WHAT THE TASK ASKS:
Return the records exactly as they appear below, omitting the pictures.

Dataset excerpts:
★ ★ ★

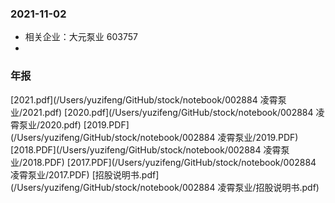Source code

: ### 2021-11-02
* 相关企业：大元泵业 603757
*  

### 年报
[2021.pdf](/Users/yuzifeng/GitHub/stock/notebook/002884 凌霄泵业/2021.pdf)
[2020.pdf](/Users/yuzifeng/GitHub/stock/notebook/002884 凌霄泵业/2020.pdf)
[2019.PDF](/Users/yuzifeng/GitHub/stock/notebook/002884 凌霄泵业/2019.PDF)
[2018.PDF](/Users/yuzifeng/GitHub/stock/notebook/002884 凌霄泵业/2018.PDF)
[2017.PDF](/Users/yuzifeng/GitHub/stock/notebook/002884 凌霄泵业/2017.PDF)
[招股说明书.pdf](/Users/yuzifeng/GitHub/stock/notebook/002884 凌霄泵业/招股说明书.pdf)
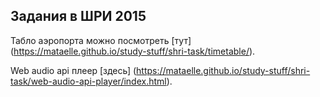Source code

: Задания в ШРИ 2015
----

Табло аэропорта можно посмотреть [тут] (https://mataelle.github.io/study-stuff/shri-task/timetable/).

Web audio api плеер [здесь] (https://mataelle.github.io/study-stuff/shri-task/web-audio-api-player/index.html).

★ ★ ★

OUTPUT FOR THIS EXERCISE:
Source code

: ### 2021-11-02
* 相关企业：大元泵业 603757
*  

### 年报
[2021.pdf](/Users/yuzifeng/GitHub/stock/notebook/002884 凌霄泵业/2021.pdf)
[2020.pdf](/Users/yuzifeng/GitHub/stock/notebook/002884 凌霄泵业/2020.pdf)
[2019.PDF](/Users/yuzifeng/GitHub/stock/notebook/002884 凌霄泵业/2019.PDF)
[2018.PDF](/Users/yuzifeng/GitHub/stock/notebook/002884 凌霄泵业/2018.PDF)
[2017.PDF](/Users/yuzifeng/GitHub/stock/notebook/002884 凌霄泵业/2017.PDF)
[招股说明书.pdf](/Users/yuzifeng/GitHub/stock/notebook/002884 凌霄泵业/招股说明书.pdf)
Source code

: Задания в ШРИ 2015
----

Табло аэропорта можно посмотреть [тут] (https://mataelle.github.io/study-stuff/shri-task/timetable/).

Web audio api плеер [здесь] (https://mataelle.github.io/study-stuff/shri-task/web-audio-api-player/index.html).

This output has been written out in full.